The USW joined the United Mine Workers Union (UMWA) in filing a petition on June 16 to force the Mine Safety and Health Administration (MSHA) to protect miners from exposure to COVID-19.
If successful, the petition, filed with the U.S. Court of Appeals for the District of Columbia circuit, sought a court order to compel MSHA to issue an Emergency Temporary Standard (ETS) for infectious diseases.
“The problem is that the guidance is entirely voluntary, and some mine operators have not volunteered to implement it,” Mike Wright, director of USW’s Health, Safety & Environment Department, wrote in his declaration. “These operators are putting their employees and our members at risk. In addition, they are putting those miners’ families and their communities at risk.”
The unions’ petition states that miners need an ETS because they face unique challenges working closely with each other underground.
Miners face different risks
The general public does not descend to work in a “cage” like many miners do. “They are squeezed into a small elevator car, with their bodies compressed together and their faces inches from each other,” Wright wrote.
Workers in Local 12-9477 face these unique challenges. They work at the Waste Isolation Pilot Plant (WIPP) in New Mexico, an underground salt repository for transuranic waste that consists of items contaminated with small amounts of plutonium and other man-made radioactive elements.
At WIPP, miners descend to the salt mine in a six-foot by nine-foot cage, said Javier Leyva, Local 12-9477 safety representative. He said doing that “makes social distancing go away.”

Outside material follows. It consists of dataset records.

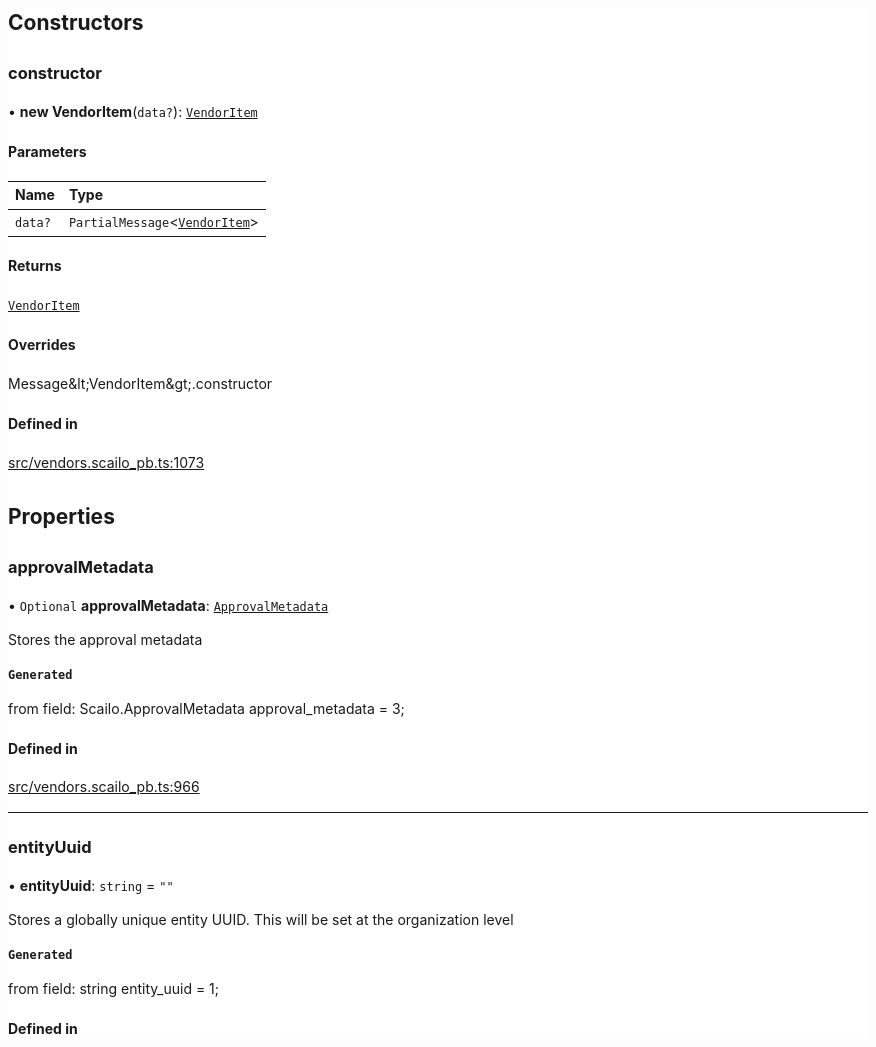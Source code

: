 ## Constructors

### constructor

• **new VendorItem**(`data?`): [`VendorItem`](VendorItem.md)

#### Parameters

| Name | Type |
| :------ | :------ |
| `data?` | `PartialMessage`\<[`VendorItem`](VendorItem.md)\> |

#### Returns

[`VendorItem`](VendorItem.md)

#### Overrides

Message\&lt;VendorItem\&gt;.constructor

#### Defined in

[src/vendors.scailo_pb.ts:1073](https://github.com/scailo/ts-sdk/blob/c10a36b57201dfa5903d4b53efa1e62aa6208936/src/vendors.scailo_pb.ts#L1073)

## Properties

### approvalMetadata

• `Optional` **approvalMetadata**: [`ApprovalMetadata`](ApprovalMetadata.md)

Stores the approval metadata

**`Generated`**

from field: Scailo.ApprovalMetadata approval_metadata = 3;

#### Defined in

[src/vendors.scailo_pb.ts:966](https://github.com/scailo/ts-sdk/blob/c10a36b57201dfa5903d4b53efa1e62aa6208936/src/vendors.scailo_pb.ts#L966)

___

### entityUuid

• **entityUuid**: `string` = `""`

Stores a globally unique entity UUID. This will be set at the organization level

**`Generated`**

from field: string entity_uuid = 1;

#### Defined in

“Management limits the number of people in the cages, but people are still not at the six-foot recommendation to be away from each other,” he said. “In a cage of four people, we are still shoulder to shoulder. The company requires you to write down who was in the cage with you so that contact tracing can be done if a worker comes down with COVID-19.”
Working in the salt mine is noisy sometimes, and Leyva said that forces him to move closer to others in order to communicate with them.
“Most Americans do not work in cramped underground quarters,” Wright wrote. “Most are not exposed to high levels of silica and diesel emissions.
“Most Americans can choose to follow CDC guidelines on sanitation, social distancing, and the quarantine of symptomatic individuals,” Wright wrote. “Miners have no such freedom; those choices are made by the mine operator.”
Fight for worker health and safety
Since the beginning of the COVID-19 pandemic, the labor movement has fought for Emergency Temporary Standards (ETS) for infectious disease that are mandatory and legally enforceable.
The recent petition is the second attempt to convince MSHA to issue a standard after David Zatezalo, a former coal industry executive who heads MSHA, declined the UMWA’s March 24 petition.
The AFL-CIO also tried to get an ETS on infectious disease from the Occupational Safety and Health Administration (OSHA).
The federation filed a petition on March 6 to the Department of Labor (DOL), and the USW signed on as well.
Not all employers are following a coronavirus protocol and of those that do, the guidelines vary, the AFL-CIO said in its petition.
A perfect example of some guidelines being followed and others not followed is the Hanford nuclear reservation in Washington state.
USW Local 12-369 saw how Hanford contractors were “cherry picking” which COVID-19 guidance principles they wanted to follow, and the union issued a stop work order because workers’ lives were being put at risk. The local went to the Department of Energy (DOE) and ensured the site followed one COVID-19 protocol.
The DOL declined to issue the ETS. The agency said its existing enforcement of the Occupational Safety and Health Act, along with the COVID-19 requirements and guidelines of other entities, rendered an ETS unnecessary.
The AFL-CIO then sued OSHA on May 18 to force the agency to issue an ETS. But on June 11, a three-judge panel on the D.C. Circuit Court of Appeals rejected the federation’s appeal.
The U.S. House of Representatives passed legislation that would require employers to develop and implement infectious disease exposure control plans. Called the Health and Economic Recovery Omnibus Emergency Solutions Act (HEROES Act), H.R. 6800 passed the House on May 15. The legislation is now awaiting approval in the Senate.